Your humble servant dives into all this horrific statistics to provide some historical data to analyse the existing panic reaction to COVID-19. By the middle of this May (meaning the period of almost six months) this Coronavirus has killed a little over 300 thousand people over the globe. The victims mostly include elderly people with a number of chronic diseases and other pathological conditions. According to the official statistics, the average age of Coronavirus victims in the USA exceeds the average age of mortality. It is impressive, especially when backgrounded by the efforts taken by the countries. I mean not only economic measures leading to the epochal crisis and sharp slowdown expressed in historically significant indicators, but also political measures defying elementary human rights: the freedom of movement, the freedom of association, the freedom of communication, the freedom of labour, and the freedom of visiting our near and dear ones.

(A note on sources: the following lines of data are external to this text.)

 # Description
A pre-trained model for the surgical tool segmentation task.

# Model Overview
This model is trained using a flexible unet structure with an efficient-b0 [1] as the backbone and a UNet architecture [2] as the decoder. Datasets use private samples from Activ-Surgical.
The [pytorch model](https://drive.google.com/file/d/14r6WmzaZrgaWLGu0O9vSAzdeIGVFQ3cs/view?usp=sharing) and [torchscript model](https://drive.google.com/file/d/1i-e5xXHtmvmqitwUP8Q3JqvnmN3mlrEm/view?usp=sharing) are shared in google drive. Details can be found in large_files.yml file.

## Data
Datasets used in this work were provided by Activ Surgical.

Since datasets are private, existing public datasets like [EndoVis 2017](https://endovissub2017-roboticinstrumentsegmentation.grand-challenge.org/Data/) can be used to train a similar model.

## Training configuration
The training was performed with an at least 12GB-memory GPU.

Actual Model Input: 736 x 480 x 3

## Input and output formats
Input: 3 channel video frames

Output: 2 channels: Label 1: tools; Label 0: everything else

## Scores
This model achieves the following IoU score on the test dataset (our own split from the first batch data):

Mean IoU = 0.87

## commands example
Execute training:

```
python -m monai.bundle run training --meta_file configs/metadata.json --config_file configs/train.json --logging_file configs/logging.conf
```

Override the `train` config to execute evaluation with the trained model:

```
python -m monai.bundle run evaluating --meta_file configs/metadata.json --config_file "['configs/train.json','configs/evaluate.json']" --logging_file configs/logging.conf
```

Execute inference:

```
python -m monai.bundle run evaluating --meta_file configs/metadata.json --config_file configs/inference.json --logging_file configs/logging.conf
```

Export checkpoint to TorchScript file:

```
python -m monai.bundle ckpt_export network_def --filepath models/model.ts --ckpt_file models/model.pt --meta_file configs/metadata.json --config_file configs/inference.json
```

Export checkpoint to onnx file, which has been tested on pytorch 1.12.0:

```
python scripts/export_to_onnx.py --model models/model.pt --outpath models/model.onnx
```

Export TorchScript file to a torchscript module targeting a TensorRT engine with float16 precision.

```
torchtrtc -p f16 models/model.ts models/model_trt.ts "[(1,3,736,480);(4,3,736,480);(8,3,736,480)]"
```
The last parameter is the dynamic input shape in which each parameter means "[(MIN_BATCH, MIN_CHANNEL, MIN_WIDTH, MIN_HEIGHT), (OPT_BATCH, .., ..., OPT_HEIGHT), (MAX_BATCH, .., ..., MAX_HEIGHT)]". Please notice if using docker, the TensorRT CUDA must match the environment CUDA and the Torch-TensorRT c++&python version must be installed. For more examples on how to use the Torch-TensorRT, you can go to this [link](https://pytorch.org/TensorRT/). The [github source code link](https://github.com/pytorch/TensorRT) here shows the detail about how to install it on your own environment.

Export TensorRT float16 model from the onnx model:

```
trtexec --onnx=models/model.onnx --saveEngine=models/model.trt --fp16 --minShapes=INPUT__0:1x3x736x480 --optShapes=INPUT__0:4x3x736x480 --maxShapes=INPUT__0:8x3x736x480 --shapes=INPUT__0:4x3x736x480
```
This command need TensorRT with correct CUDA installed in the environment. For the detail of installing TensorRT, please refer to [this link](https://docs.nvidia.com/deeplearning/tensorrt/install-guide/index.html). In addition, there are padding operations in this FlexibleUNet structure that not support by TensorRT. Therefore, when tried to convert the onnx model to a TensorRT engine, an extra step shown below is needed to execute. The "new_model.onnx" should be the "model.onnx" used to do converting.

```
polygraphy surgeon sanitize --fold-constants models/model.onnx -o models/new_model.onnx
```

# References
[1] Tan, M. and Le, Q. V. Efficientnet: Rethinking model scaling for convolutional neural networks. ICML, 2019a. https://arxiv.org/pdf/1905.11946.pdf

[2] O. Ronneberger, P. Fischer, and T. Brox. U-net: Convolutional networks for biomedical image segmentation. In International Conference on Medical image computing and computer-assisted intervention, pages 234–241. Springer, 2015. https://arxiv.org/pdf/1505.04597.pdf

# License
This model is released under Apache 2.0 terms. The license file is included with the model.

Elon Musk, an American billionaire and entrepreneur, who vociferously opposes all these restrictions, affirms that the hysteria invading the developed countries has been originally based on a free soil. Our country leaders followed the recommendations provided by “some experts” who clearly warned that avoidance of the “voice of reason” would cause millions of deaths. They forecasted two million deaths only in the USA. The real number is eighty thousands. Mask says: “Today everyone understands that the danger level has been overestimated by an order”. In his opinion, this is why return to normal life has both sudden and irrational nature – especially when being conducted under unchanged circumstances.

It will take some time to understand the real sense of these events. It is too early to realise the content and the context of the challenge sent to us, because we started shrinking from each other, we stopped kissing our kids and grandchildren, or visit our moms and grandmothers, or offer hand to our friends – all on orders from above.

Looking through the window, like from inside the cage, hundred millions found themselves hooked into the sensation of fear of the outside world, which is basically specific to irrational beings, like those laboratory rabbits who suffer from depression, because laboratory technicians allow a fox walk around the cage. The fox does not eat them. It only shows up too often.